§ PROBLEM DETAILS: Using the data below, output the first line and every line after it up to and including the line containing "Currently supports code", exactly as written and with nothing added.

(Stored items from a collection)
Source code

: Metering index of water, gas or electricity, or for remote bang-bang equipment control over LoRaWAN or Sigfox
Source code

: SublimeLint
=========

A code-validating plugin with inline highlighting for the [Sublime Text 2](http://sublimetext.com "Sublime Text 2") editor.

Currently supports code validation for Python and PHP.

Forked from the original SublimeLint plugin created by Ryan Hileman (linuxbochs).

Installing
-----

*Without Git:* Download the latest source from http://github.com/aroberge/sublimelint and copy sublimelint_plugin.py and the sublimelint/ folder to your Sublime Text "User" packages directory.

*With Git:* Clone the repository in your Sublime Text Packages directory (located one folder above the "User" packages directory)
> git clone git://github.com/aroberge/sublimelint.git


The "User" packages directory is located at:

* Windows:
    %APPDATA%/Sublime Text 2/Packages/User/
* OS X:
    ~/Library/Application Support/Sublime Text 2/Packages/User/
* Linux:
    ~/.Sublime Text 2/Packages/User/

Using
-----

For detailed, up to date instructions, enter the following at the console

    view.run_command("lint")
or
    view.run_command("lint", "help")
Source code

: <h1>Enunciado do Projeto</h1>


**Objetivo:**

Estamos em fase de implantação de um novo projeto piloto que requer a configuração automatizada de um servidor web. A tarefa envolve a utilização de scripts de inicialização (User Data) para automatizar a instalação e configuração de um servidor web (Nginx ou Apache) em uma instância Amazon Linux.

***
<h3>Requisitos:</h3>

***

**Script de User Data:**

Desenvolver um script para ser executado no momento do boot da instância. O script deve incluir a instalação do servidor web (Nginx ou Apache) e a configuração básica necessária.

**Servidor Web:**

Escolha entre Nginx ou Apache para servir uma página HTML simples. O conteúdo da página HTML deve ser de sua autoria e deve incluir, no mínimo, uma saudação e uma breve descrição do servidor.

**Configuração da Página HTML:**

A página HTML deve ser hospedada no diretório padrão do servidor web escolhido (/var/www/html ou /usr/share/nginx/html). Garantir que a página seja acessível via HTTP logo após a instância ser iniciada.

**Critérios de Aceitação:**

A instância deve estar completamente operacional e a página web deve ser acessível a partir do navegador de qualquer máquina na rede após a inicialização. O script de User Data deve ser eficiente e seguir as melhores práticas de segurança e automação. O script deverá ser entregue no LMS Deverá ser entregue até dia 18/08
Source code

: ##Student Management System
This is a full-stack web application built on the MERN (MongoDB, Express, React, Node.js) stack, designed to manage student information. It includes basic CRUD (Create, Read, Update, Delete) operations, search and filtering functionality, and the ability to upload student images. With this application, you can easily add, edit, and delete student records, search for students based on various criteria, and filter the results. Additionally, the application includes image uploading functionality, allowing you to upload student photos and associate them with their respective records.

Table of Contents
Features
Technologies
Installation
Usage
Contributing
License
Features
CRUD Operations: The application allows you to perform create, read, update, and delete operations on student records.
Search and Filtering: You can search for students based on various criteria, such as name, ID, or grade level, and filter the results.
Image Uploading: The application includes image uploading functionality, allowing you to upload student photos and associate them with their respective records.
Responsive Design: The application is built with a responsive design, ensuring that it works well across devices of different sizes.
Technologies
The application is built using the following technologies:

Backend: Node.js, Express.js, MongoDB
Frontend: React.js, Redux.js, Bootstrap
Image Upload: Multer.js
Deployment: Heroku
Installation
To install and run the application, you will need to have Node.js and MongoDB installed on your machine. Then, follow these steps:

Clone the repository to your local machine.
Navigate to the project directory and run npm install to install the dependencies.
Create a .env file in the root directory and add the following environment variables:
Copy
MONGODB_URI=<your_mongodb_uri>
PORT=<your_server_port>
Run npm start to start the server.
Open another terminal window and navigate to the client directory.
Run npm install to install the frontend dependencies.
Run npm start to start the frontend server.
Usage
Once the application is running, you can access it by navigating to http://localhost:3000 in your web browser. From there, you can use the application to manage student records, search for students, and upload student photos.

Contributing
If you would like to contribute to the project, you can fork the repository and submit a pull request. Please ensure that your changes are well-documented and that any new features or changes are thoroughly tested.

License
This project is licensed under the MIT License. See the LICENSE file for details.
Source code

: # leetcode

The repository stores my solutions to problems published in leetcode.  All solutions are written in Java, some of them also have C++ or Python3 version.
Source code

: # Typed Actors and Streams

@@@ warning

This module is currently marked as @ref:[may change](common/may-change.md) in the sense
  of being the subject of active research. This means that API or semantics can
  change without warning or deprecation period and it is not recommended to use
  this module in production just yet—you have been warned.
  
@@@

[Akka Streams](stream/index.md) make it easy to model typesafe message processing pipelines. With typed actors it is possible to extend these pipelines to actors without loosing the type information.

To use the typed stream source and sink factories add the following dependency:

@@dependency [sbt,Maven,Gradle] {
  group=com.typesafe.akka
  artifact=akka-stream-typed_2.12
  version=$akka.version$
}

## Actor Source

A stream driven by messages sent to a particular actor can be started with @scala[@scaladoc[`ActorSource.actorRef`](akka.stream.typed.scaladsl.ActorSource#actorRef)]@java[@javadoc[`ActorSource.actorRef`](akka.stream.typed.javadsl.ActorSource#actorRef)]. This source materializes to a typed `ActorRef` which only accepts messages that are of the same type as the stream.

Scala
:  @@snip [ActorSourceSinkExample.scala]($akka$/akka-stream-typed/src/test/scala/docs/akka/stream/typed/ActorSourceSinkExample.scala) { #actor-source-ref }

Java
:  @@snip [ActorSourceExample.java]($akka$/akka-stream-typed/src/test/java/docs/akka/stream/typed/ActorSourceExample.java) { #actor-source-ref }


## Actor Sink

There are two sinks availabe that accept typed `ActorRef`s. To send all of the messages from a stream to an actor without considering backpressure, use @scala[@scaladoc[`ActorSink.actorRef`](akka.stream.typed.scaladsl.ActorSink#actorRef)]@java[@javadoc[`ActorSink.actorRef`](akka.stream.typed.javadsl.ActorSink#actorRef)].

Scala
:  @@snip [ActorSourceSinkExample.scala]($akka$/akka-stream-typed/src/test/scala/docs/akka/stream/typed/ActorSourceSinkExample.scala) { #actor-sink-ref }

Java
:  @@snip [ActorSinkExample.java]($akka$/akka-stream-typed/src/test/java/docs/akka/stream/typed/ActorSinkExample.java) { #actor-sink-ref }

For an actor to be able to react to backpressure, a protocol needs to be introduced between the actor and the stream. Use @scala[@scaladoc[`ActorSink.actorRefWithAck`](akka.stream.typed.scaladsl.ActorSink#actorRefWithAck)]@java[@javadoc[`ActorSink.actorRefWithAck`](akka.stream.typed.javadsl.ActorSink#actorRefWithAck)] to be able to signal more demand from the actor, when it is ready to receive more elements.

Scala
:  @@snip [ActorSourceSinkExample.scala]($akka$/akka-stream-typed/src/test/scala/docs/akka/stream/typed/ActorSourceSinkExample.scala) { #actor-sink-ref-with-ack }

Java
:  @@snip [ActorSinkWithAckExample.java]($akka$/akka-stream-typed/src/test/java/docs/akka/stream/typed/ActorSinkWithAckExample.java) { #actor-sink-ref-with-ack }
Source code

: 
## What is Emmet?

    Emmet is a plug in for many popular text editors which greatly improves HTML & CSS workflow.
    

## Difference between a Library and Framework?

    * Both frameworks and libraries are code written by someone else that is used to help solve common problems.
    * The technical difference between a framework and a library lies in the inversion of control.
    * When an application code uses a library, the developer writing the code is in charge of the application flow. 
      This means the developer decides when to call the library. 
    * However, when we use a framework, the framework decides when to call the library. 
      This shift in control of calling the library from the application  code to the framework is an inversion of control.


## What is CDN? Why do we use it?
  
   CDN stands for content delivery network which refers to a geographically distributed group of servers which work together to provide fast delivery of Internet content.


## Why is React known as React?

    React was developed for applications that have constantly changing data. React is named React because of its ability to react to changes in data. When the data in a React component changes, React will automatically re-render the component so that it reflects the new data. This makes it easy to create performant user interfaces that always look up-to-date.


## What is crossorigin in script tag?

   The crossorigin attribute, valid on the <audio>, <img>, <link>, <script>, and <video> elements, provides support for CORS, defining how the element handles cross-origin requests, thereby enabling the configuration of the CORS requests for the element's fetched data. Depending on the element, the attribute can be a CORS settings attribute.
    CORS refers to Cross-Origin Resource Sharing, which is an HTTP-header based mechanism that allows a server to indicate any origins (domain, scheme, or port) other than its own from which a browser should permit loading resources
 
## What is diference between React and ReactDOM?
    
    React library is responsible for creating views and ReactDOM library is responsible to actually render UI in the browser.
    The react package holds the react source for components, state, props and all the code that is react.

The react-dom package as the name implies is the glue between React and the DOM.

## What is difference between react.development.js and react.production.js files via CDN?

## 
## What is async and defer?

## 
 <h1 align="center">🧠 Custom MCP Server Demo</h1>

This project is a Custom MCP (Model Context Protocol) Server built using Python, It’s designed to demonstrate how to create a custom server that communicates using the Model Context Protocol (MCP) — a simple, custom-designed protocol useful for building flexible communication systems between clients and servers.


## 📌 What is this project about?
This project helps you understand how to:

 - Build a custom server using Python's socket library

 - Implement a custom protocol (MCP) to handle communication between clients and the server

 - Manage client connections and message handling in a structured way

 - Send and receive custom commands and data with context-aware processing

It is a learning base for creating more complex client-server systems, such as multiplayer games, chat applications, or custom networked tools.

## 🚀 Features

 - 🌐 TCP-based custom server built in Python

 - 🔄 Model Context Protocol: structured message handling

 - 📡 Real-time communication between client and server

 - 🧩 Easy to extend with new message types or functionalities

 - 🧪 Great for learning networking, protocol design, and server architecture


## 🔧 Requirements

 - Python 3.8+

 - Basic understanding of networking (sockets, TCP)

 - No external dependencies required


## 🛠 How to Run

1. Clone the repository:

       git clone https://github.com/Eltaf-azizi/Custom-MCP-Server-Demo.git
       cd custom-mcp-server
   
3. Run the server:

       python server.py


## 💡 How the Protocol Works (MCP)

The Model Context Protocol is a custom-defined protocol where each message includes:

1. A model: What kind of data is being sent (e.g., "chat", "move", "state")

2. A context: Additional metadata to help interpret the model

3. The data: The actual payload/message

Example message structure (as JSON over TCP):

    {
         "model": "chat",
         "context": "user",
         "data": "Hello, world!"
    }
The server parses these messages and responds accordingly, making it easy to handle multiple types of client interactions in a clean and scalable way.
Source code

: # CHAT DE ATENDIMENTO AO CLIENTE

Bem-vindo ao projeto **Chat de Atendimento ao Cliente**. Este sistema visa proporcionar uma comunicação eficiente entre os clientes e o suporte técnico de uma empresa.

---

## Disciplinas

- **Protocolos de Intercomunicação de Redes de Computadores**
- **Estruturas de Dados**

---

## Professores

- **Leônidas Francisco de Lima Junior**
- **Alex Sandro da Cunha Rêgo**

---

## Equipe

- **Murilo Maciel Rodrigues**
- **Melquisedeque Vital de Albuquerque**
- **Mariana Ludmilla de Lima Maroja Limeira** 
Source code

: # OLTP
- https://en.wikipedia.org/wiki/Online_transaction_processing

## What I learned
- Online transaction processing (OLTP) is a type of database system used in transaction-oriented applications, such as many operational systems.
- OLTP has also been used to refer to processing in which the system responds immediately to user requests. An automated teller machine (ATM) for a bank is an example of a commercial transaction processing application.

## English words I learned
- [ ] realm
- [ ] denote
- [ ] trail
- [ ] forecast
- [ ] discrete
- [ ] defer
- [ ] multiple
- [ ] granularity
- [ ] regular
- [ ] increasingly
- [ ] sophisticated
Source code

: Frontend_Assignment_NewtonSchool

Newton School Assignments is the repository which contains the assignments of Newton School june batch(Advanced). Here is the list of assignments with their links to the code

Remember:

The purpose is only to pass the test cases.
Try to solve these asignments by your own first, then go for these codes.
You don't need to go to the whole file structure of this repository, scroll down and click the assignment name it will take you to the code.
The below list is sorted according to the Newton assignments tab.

§ TASK SOLUTION:
Source code

: Metering index of water, gas or electricity, or for remote bang-bang equipment control over LoRaWAN or Sigfox
Source code

: SublimeLint
=========

A code-validating plugin with inline highlighting for the [Sublime Text 2](http://sublimetext.com "Sublime Text 2") editor.

Currently supports code validation for Python and PHP.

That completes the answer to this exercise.